- _Your task_: "Astrocyte" is the word to look for; copy each line of the listing where it occurs.

- _Provided material_:

|---|

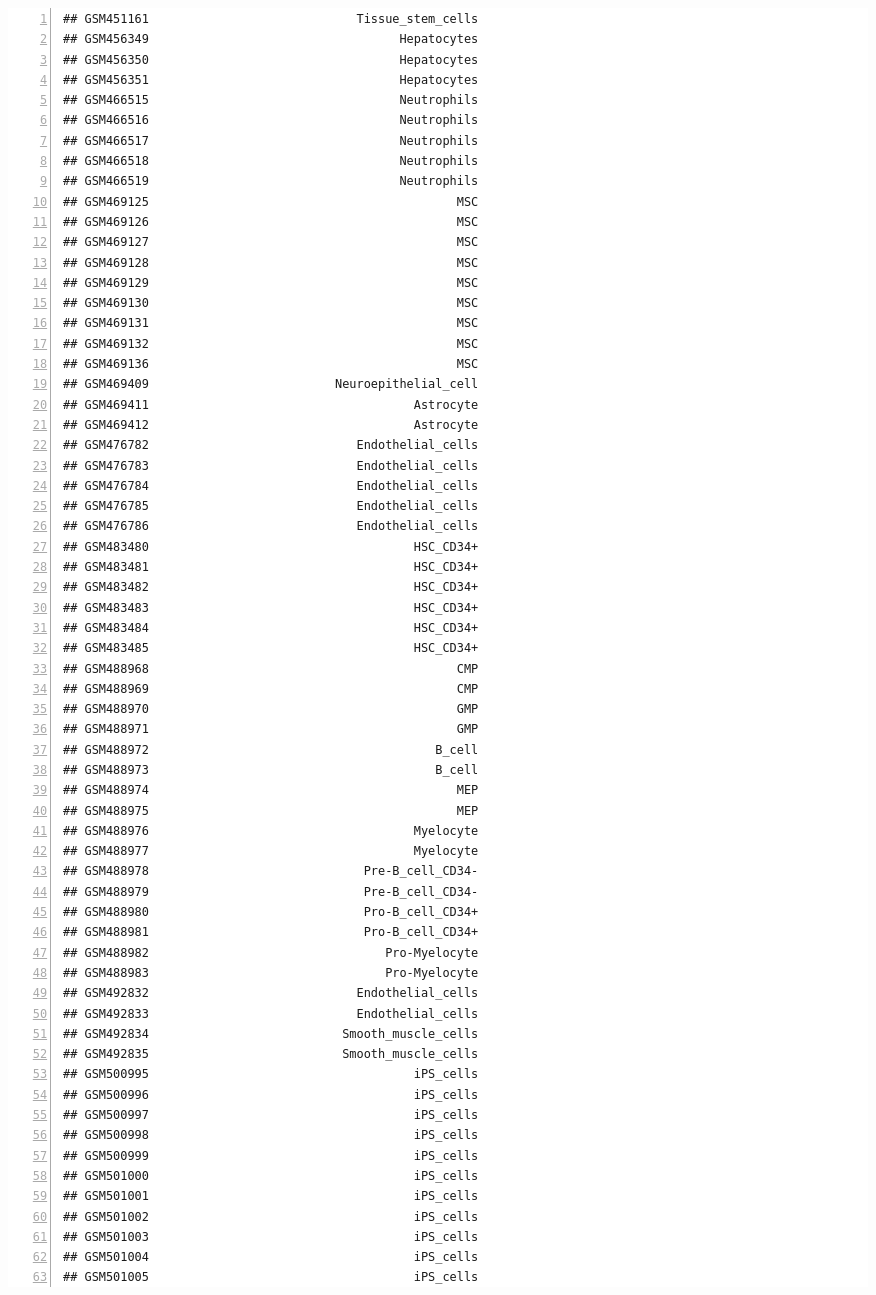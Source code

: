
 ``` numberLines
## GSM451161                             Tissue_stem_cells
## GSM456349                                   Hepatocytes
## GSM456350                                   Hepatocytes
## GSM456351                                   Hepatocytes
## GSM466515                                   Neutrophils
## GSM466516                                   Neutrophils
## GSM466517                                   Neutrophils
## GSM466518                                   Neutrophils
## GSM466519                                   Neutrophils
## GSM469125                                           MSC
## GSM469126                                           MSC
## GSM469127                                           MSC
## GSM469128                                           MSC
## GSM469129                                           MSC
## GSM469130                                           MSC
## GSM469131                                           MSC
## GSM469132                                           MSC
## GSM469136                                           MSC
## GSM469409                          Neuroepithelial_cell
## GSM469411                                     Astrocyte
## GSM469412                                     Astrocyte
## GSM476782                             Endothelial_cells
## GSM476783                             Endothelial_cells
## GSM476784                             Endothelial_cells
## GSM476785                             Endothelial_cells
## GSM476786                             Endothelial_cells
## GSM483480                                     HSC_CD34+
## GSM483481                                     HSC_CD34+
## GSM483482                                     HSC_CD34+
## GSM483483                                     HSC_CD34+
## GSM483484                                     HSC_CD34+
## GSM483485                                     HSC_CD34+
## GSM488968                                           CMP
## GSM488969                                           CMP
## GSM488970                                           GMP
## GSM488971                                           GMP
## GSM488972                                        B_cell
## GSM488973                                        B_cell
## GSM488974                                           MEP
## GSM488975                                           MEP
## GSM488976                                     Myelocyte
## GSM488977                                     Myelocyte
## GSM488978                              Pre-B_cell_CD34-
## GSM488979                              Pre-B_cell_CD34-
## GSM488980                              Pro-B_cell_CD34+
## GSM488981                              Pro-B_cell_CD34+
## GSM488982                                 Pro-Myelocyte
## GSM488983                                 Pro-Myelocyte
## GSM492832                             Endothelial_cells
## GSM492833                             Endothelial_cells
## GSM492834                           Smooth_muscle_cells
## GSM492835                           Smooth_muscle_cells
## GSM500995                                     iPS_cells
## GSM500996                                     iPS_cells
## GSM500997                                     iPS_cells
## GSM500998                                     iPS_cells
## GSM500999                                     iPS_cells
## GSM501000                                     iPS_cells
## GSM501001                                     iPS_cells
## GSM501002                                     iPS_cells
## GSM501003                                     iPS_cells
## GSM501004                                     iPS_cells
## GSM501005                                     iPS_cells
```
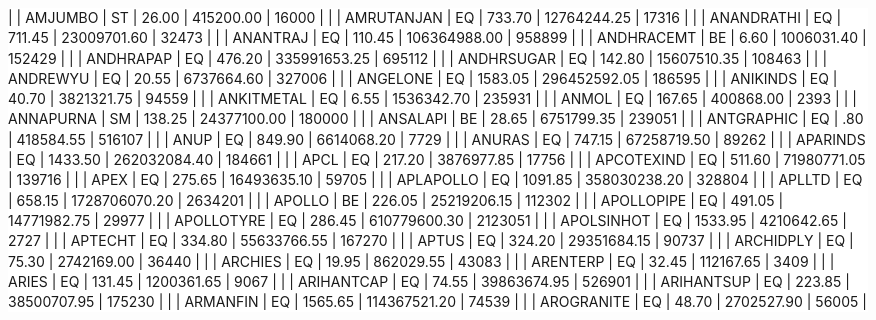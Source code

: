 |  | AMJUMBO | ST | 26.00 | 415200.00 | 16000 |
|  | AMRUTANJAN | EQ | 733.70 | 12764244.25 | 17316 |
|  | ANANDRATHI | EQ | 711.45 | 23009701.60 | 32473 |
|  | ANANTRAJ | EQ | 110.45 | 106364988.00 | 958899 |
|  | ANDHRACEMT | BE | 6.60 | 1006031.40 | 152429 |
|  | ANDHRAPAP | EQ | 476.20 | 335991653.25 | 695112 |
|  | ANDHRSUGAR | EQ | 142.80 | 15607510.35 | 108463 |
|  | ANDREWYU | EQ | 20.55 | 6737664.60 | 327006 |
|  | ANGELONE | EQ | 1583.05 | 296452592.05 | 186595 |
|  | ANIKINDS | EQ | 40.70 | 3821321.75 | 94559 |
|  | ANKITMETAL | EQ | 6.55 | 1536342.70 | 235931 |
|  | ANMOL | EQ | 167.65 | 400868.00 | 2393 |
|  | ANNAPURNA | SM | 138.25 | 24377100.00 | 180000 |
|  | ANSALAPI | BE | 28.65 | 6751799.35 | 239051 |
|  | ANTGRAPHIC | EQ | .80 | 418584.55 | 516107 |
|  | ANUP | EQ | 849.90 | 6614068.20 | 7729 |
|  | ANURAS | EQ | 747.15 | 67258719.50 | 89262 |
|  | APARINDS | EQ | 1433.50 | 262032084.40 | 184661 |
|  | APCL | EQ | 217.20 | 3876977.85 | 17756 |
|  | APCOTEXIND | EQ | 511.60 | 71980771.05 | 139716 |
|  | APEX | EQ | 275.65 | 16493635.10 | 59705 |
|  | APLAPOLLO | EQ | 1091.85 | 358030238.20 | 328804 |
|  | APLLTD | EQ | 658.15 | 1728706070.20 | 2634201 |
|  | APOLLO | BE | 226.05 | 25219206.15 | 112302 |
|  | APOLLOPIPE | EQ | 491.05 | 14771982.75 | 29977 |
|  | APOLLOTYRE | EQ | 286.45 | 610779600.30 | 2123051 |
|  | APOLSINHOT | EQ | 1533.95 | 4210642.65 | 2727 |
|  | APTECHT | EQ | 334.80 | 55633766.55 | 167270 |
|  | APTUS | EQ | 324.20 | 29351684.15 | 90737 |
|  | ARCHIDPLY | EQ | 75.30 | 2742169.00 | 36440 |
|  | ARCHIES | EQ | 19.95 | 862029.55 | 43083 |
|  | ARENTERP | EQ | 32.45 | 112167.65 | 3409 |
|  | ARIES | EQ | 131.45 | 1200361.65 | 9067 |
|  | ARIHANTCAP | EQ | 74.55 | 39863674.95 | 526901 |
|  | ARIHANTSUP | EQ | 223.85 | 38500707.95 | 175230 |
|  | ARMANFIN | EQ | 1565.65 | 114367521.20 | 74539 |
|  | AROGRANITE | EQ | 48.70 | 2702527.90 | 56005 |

|---|

- _Answer space_:
## GSM469411                                     Astrocyte
## GSM469412                                     Astrocyte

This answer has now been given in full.